Granted, May has repeatedly and unambiguously rejected the idea of a second referendum. Nonetheless, yesterday she ought to have recanted, and if she couldn’t bring herself to do that, she ought to have stepped aside. As things stand, she’s still prime minister, but no longer leading the country.

As the costs and risks of Brexit have become clearer, support for the project has fallen. In a recent YouGov poll, only 38 percent of voters said they still think leaving was a good idea, an all-time low. Offered the choice of May’s deal or remaining in the EU, 46 percent would stay while 35 percent would take the deal. Imposing the deal under these circumstances would not, as May claims, honor the expressed will of Britain’s voters. It would do the opposite.

If Theresa May loses the vote of no confidence, and there is another Tory leadership election, there is almost no chance that whoever ends up leader of the Conservative Party will be someone who will want a second referendum or to revoke Article 50 without a referendum.

The three factions in the Tory party are, more or less: the Remainers, the die-hard Brexiters, and the largest single group, the lukewarm who don’t really care about staying in the EU or leaving it and would probably accept May’s deal as a way of getting Brexit over with before the next general election.

What matters in the vote of confidence tonight, and the leadership election to come if May loses, is how the lukewarm will vote. They aren’t happy with May, who promised them no general election – and then called one in 2017 – but they also aren’t happy with May for courting the die-hard Brexiters in her own party to the rejection of everyone else. and for her refusing to try to reach out to the Labour MPs in strongly-Leave constituencies who would probably have voted for a Brexit deal they felt they had been consulted on and given a chance to shape it. They aren’t happy with any of the die-hard Brexiters who might stand to replace May – Boris Johnson, David Davis, Michael Gove, Jacob Rees-Mogg.

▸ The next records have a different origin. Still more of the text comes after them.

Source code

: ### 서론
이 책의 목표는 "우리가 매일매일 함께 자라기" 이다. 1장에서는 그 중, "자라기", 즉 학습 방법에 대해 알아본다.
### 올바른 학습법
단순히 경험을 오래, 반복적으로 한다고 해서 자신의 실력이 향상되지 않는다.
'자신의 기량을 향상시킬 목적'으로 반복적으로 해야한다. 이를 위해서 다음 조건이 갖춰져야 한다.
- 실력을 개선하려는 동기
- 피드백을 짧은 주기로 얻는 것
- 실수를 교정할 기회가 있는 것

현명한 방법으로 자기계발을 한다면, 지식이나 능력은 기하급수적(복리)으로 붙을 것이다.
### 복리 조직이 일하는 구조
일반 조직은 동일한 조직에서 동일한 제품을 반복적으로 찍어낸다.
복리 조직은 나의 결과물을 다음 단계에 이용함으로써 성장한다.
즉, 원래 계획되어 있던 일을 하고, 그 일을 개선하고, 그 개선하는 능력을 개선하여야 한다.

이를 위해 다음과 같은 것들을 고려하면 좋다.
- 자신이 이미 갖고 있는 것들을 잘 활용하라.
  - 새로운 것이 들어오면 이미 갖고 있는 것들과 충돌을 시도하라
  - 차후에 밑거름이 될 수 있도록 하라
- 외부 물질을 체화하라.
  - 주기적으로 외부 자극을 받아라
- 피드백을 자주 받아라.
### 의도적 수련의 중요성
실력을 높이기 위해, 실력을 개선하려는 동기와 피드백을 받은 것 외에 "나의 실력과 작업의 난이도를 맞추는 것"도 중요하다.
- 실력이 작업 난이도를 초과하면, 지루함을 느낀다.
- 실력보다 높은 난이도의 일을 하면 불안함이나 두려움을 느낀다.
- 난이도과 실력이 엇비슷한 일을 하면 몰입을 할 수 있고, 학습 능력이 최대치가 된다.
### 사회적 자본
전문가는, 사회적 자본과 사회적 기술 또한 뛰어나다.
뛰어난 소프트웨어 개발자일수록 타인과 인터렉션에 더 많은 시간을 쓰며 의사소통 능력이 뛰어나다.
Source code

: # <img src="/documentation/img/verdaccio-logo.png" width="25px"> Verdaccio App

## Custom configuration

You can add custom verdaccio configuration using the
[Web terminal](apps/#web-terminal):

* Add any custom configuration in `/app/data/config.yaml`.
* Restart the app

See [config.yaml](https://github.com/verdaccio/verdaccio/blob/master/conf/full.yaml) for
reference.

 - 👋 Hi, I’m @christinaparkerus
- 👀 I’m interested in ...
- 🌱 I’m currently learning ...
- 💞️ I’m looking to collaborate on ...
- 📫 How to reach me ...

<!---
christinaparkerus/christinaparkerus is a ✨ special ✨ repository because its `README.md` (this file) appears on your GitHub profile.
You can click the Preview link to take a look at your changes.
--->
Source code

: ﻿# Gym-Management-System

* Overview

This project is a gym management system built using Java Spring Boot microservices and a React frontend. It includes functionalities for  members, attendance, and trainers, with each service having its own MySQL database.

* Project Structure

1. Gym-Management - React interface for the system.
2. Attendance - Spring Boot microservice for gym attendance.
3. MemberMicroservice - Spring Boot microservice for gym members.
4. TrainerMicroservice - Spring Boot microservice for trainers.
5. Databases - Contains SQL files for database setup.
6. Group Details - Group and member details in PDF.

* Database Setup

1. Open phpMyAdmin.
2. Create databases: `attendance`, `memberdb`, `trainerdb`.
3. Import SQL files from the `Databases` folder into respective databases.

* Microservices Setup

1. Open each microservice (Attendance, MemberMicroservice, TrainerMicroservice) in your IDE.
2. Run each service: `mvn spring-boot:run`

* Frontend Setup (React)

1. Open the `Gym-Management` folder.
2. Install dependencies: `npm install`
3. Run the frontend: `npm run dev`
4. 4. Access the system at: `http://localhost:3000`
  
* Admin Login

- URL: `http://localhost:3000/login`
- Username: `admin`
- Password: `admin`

But if the lukewarm Tory MP vote coalesces around a Remainer candidate, then the chances are, the last two candidates standing are a Remainer – and a die-hard Brexiter (or Boris Johnson faking being a die-hard Brexiter so he can be PM). And when those two candidates are voted on by the Conservative Party membership – elderly, white, well-off, comfortable and secure and sure that Brexit won’t affect that – the membership will vote for the die-hard Brexiter.

And that’s the new leader of the party; someone who wants the UK to crash out of the EU in no-deal Brexit, who is even capable of refusing the money owed by the UK for its share in the EU budget up to December 2020.

There is no guarantee that the new leader of the Conservative Party becomes Prime Minister. As Colin Talbot outlines here, the Prime Minister is the leader of the party who can command the confidence of the Commons – and the Conservative Party hasn’t had a majority in the House of Commons since June 2017. If the DUP stick to their deal, the Tories have 225 votes, enough – just – to win a vote of no-confidence, but if the leader elected is a Remainer, the DUP may decide the deal is over, and yes, that makes it possible there could be a general election in February 2019.

While it’s unlikely EU-27 would agree to extend Article 50 for a change of party leadership, if the UK held a general election so close to the Brexit deadline with a promise of a referendum on EU membership in one or other of the major parties’ manifesto, then I think they would.

But ironically, in this scenario, it could be the Tories promising that they’ll take the decision of Brexit back to the people if they lose – and Labour promising to negotiate a better deal and get the UK out of the EU if they win.

So I can’t honestly tell you if I want Theresa May to lose the vote of confidence in her leadership tonight. I think she will win it by a narrow margin and stagger on, continuing to promise everything and deliver nothing.

No deal Brexit is still a high-risk scenario, whatever the results of tonight’s vote.